# [ABOUT THIS TASK]
Keep only the lines of the material below that contain the word "ouder". Copy those lines.

# [DATA SUPPLIED]
+---+

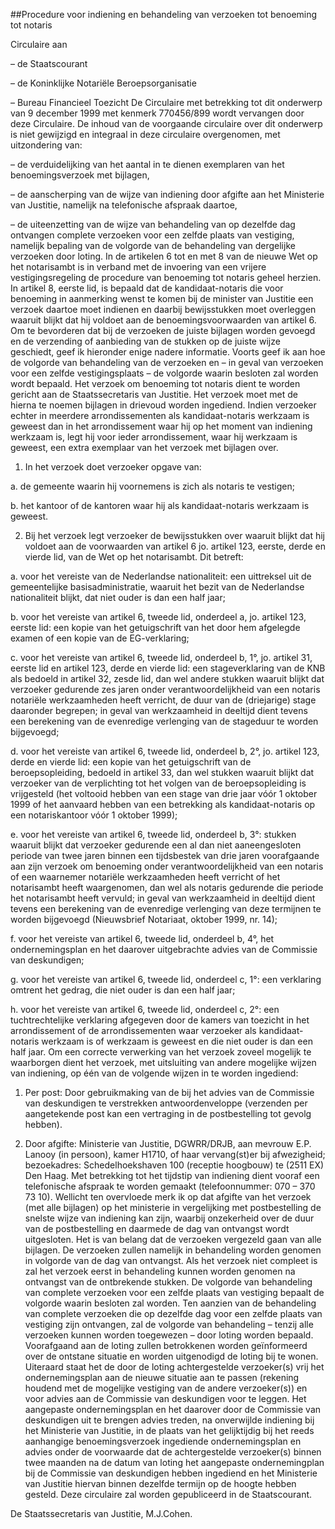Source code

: <meta http-equiv='Content-Type' content='text/html; charset=utf-8' />

##Procedure voor indiening en behandeling van verzoeken tot benoeming tot notaris

Circulaire aan  

– de Staatscourant  

– de Koninklijke Notariële Beroepsorganisatie  

– Bureau Financieel Toezicht       De Circulaire met betrekking tot dit onderwerp van 9 december 1999 met kenmerk 770456/899 wordt vervangen door deze Circulaire. De inhoud van de voorgaande circulaire over dit onderwerp is niet gewijzigd en integraal in deze circulaire overgenomen, met uitzondering van: 

– de verduidelijking van het aantal in te dienen exemplaren van het benoemingsverzoek met bijlagen,  

– de aanscherping van de wijze van indiening door afgifte aan het Ministerie van Justitie, namelijk na telefonische afspraak daartoe,  

– de uiteenzetting van de wijze van behandeling van op dezelfde dag ontvangen complete verzoeken voor een zelfde plaats van vestiging, namelijk bepaling van de volgorde van de behandeling van dergelijke verzoeken door loting.   In de artikelen 6 tot en met 8 van de nieuwe Wet op het notarisambt is in verband met de invoering van een vrijere vestigingsregeling de procedure van benoeming tot notaris geheel herzien. In artikel 8, eerste lid, is bepaald dat de kandidaat-notaris die voor benoeming in aanmerking wenst te komen bij de minister van Justitie een verzoek daartoe moet indienen en daarbij bewijsstukken moet overleggen waaruit blijkt dat hij voldoet aan de benoemingsvoorwaarden van artikel 6. Om te bevorderen dat bij de verzoeken de juiste bijlagen worden gevoegd en de verzending of aanbieding van de stukken op de juiste wijze geschiedt, geef ik hieronder enige nadere informatie. Voorts geef ik aan hoe de volgorde van behandeling van de verzoeken en – in geval van verzoeken voor een zelfde vestigingsplaats – de volgorde waarin besloten zal worden wordt bepaald. Het verzoek om benoeming tot notaris dient te worden gericht aan de Staatssecretaris van Justitie. Het verzoek moet met de hierna te noemen bijlagen in drievoud worden ingediend. Indien verzoeker echter in meerdere arrondissementen als kandidaat-notaris werkzaam is geweest dan in het arrondissement waar hij op het moment van indiening werkzaam is, legt hij voor ieder arrondissement, waar hij werkzaam is geweest, een extra exemplaar van het verzoek met bijlagen over. 

1. In het verzoek doet verzoeker opgave van: 

a. de gemeente waarin hij voornemens is zich als notaris te vestigen;  

b. het kantoor of de kantoren waar hij als kandidaat-notaris werkzaam is geweest.    

2. Bij het verzoek legt verzoeker de bewijsstukken over waaruit blijkt dat hij voldoet aan de voorwaarden van artikel 6 jo. artikel 123, eerste, derde en vierde lid, van de Wet op het notarisambt. Dit betreft: 

a. voor het vereiste van de Nederlandse nationaliteit: een uittreksel uit de gemeentelijke basisadministratie, waaruit het bezit van de Nederlandse nationaliteit blijkt, dat niet ouder is dan een half jaar;  

b. voor het vereiste van artikel 6, tweede lid, onderdeel a, jo. artikel 123, eerste lid: een kopie van het getuigschrift van het door hem afgelegde examen of een kopie van de EG-verklaring;  

c. voor het vereiste van artikel 6, tweede lid, onderdeel b, 1°, jo. artikel 31, eerste lid en artikel 123, derde en vierde lid: een stageverklaring van de KNB als bedoeld in artikel 32, zesde lid, dan wel andere stukken waaruit blijkt dat verzoeker gedurende zes jaren onder verantwoordelijkheid van een notaris notariële werkzaamheden heeft verricht, de duur van de (driejarige) stage daaronder begrepen; in geval van werkzaamheid in deeltijd dient tevens een berekening van de evenredige verlenging van de stageduur te worden bijgevoegd;  

d. voor het vereiste van artikel 6, tweede lid, onderdeel b, 2°, jo. artikel 123, derde en vierde lid: een kopie van het getuigschrift van de beroepsopleiding, bedoeld in artikel 33, dan wel stukken waaruit blijkt dat verzoeker van de verplichting tot het volgen van de beroepsopleiding is vrijgesteld (het voltooid hebben van een stage van drie jaar vóór 1 oktober 1999 of het aanvaard hebben van een betrekking als kandidaat-notaris op een notariskantoor vóór 1 oktober 1999);  

e. voor het vereiste van artikel 6, tweede lid, onderdeel b, 3°: stukken waaruit blijkt dat verzoeker gedurende een al dan niet aaneengesloten periode van twee jaren binnen een tijdsbestek van drie jaren voorafgaande aan zijn verzoek om benoeming onder verantwoordelijkheid van een notaris of een waarnemer notariële werkzaamheden heeft verricht of het notarisambt heeft waargenomen, dan wel als notaris gedurende die periode het notarisambt heeft vervuld; in geval van werkzaamheid in deeltijd dient tevens een berekening van de evenredige verlenging van deze termijnen te worden bijgevoegd (Nieuwsbrief Notariaat, oktober 1999, nr. 14);  

f. voor het vereiste van artikel 6, tweede lid, onderdeel b, 4°, het ondernemingsplan en het daarover uitgebrachte advies van de Commissie van deskundigen;  

g. voor het vereiste van artikel 6, tweede lid, onderdeel c, 1°: een verklaring omtrent het gedrag, die niet ouder is dan een half jaar;  

h. voor het vereiste van artikel 6, tweede lid, onderdeel c, 2°: een tuchtrechtelijke verklaring afgegeven door de kamers van toezicht in het arrondissement of de arrondissementen waar verzoeker als kandidaat-notaris werkzaam is of werkzaam is geweest en die niet ouder is dan een half jaar.     Om een correcte verwerking van het verzoek zoveel mogelijk te waarborgen dient het verzoek, met uitsluiting van andere mogelijke wijzen van indiening, op één van de volgende wijzen in te worden ingediend: 

1. Per post: Door gebruikmaking van de bij het advies van de Commissie van deskundigen te verstrekken antwoordenveloppe (verzenden per aangetekende post kan een vertraging in de postbestelling tot gevolg hebben).  

2. Door afgifte: Ministerie van Justitie, DGWRR/DRJB, aan mevrouw E.P. Lanooy (in persoon), kamer H1710, of haar vervang(st)er bij afwezigheid; bezoekadres: Schedelhoekshaven 100 (receptie hoogbouw) te (2511 EX) Den Haag. Met betrekking tot het tijdstip van indiening dient vooraf een telefonische afspraak te worden gemaakt (telefoonnummer: 070 – 370 73 10).   Wellicht ten overvloede merk ik op dat afgifte van het verzoek (met alle bijlagen) op het ministerie in vergelijking met postbestelling de snelste wijze van indiening kan zijn, waarbij onzekerheid over de duur van de postbestelling en daarmede de dag van ontvangst wordt uitgesloten. Het is van belang dat de verzoeken vergezeld gaan van alle bijlagen. De verzoeken zullen namelijk in behandeling worden genomen in volgorde van de dag van ontvangst. Als het verzoek niet compleet is zal het verzoek eerst in behandeling kunnen worden genomen na ontvangst van de ontbrekende stukken. De volgorde van behandeling van complete verzoeken voor een zelfde plaats van vestiging bepaalt de volgorde waarin besloten zal worden. Ten aanzien van de behandeling van complete verzoeken die op dezelfde dag voor een zelfde plaats van vestiging zijn ontvangen, zal de volgorde van behandeling – tenzij alle verzoeken kunnen worden toegewezen – door loting worden bepaald. Voorafgaand aan de loting zullen betrokkenen worden geïnformeerd over de ontstane situatie en worden uitgenodigd de loting bij te wonen. Uiteraard staat het de door de loting achtergestelde verzoeker(s) vrij het ondernemingsplan aan de nieuwe situatie aan te passen (rekening houdend met de mogelijke vestiging van de andere verzoeker(s)) en voor advies aan de Commissie van deskundigen voor te leggen. Het aangepaste ondernemingsplan en het daarover door de Commissie van deskundigen uit te brengen advies treden, na onverwijlde indiening bij het Ministerie van Justitie, in de plaats van het gelijktijdig bij het reeds aanhangige benoemingsverzoek ingediende ondernemingsplan en advies onder de voorwaarde dat de achtergestelde verzoeker(s) binnen twee maanden na de datum van loting het aangepaste ondernemingplan bij de Commissie van deskundigen hebben ingediend en het Ministerie van Justitie hiervan binnen dezelfde termijn op de hoogte hebben gesteld.     Deze circulaire zal worden gepubliceerd in de Staatscourant.   

De 
Staatssecretaris van Justitie, 
M.J.Cohen.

+---+

# [THE ANSWER]
a. voor het vereiste van de Nederlandse nationaliteit: een uittreksel uit de gemeentelijke basisadministratie, waaruit het bezit van de Nederlandse nationaliteit blijkt, dat niet ouder is dan een half jaar;  
g. voor het vereiste van artikel 6, tweede lid, onderdeel c, 1°: een verklaring omtrent het gedrag, die niet ouder is dan een half jaar;  
h. voor het vereiste van artikel 6, tweede lid, onderdeel c, 2°: een tuchtrechtelijke verklaring afgegeven door de kamers van toezicht in het arrondissement of de arrondissementen waar verzoeker als kandidaat-notaris werkzaam is of werkzaam is geweest en die niet ouder is dan een half jaar.     Om een correcte verwerking van het verzoek zoveel mogelijk te waarborgen dient het verzoek, met uitsluiting van andere mogelijke wijzen van indiening, op één van de volgende wijzen in te worden ingediend: 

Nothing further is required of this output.